All entries below are to be returned in full, exactly as they stand.

▸ WORKING DATA:

·····

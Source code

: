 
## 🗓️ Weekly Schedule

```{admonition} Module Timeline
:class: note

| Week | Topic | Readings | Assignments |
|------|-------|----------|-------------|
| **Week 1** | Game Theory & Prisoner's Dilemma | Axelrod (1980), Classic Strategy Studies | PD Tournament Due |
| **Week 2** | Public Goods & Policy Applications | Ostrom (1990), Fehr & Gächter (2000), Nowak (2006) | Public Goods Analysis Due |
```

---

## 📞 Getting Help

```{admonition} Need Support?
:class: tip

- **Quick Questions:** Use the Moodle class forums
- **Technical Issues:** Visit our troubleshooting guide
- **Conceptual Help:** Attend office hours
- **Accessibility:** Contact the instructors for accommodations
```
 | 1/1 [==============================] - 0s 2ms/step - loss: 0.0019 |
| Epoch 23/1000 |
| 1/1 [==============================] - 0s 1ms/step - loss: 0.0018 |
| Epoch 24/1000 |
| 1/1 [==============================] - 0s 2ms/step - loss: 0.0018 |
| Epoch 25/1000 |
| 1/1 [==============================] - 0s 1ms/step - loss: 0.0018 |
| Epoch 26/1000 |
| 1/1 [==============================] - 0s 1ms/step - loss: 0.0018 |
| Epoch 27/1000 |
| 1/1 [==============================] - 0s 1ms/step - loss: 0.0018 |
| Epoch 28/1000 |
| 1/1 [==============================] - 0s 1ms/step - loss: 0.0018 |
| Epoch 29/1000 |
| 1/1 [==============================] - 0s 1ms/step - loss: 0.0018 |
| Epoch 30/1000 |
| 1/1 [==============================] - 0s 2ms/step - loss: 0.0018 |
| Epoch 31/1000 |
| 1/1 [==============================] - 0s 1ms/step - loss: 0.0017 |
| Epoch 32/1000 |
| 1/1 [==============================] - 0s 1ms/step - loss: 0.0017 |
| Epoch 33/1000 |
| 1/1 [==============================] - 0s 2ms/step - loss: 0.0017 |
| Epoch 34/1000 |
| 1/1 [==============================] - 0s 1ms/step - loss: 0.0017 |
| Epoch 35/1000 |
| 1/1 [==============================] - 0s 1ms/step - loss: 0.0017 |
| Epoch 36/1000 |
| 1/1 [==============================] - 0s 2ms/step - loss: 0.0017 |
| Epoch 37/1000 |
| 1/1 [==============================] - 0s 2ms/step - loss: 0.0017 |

·····

▸ SOLUTION TO THE PROBLEM:
Source code

: 
## 🗓️ Weekly Schedule

```{admonition} Module Timeline
:class: note

| Week | Topic | Readings | Assignments |
|------|-------|----------|-------------|
| **Week 1** | Game Theory & Prisoner's Dilemma | Axelrod (1980), Classic Strategy Studies | PD Tournament Due |
| **Week 2** | Public Goods & Policy Applications | Ostrom (1990), Fehr & Gächter (2000), Nowak (2006) | Public Goods Analysis Due |
```

---

## 📞 Getting Help

```{admonition} Need Support?
:class: tip

- **Quick Questions:** Use the Moodle class forums
- **Technical Issues:** Visit our troubleshooting guide
- **Conceptual Help:** Attend office hours
- **Accessibility:** Contact the instructors for accommodations
```
 | 1/1 [==============================] - 0s 2ms/step - loss: 0.0019 |
| Epoch 23/1000 |
| 1/1 [==============================] - 0s 1ms/step - loss: 0.0018 |
| Epoch 24/1000 |
| 1/1 [==============================] - 0s 2ms/step - loss: 0.0018 |
| Epoch 25/1000 |
| 1/1 [==============================] - 0s 1ms/step - loss: 0.0018 |
| Epoch 26/1000 |
| 1/1 [==============================] - 0s 1ms/step - loss: 0.0018 |
| Epoch 27/1000 |
| 1/1 [==============================] - 0s 1ms/step - loss: 0.0018 |
| Epoch 28/1000 |
| 1/1 [==============================] - 0s 1ms/step - loss: 0.0018 |
| Epoch 29/1000 |
| 1/1 [==============================] - 0s 1ms/step - loss: 0.0018 |
| Epoch 30/1000 |
| 1/1 [==============================] - 0s 2ms/step - loss: 0.0018 |
| Epoch 31/1000 |
| 1/1 [==============================] - 0s 1ms/step - loss: 0.0017 |
| Epoch 32/1000 |
| 1/1 [==============================] - 0s 1ms/step - loss: 0.0017 |
| Epoch 33/1000 |
| 1/1 [==============================] - 0s 2ms/step - loss: 0.0017 |
| Epoch 34/1000 |
| 1/1 [==============================] - 0s 1ms/step - loss: 0.0017 |
| Epoch 35/1000 |
| 1/1 [==============================] - 0s 1ms/step - loss: 0.0017 |
| Epoch 36/1000 |
| 1/1 [==============================] - 0s 2ms/step - loss: 0.0017 |
| Epoch 37/1000 |
| 1/1 [==============================] - 0s 2ms/step - loss: 0.0017 |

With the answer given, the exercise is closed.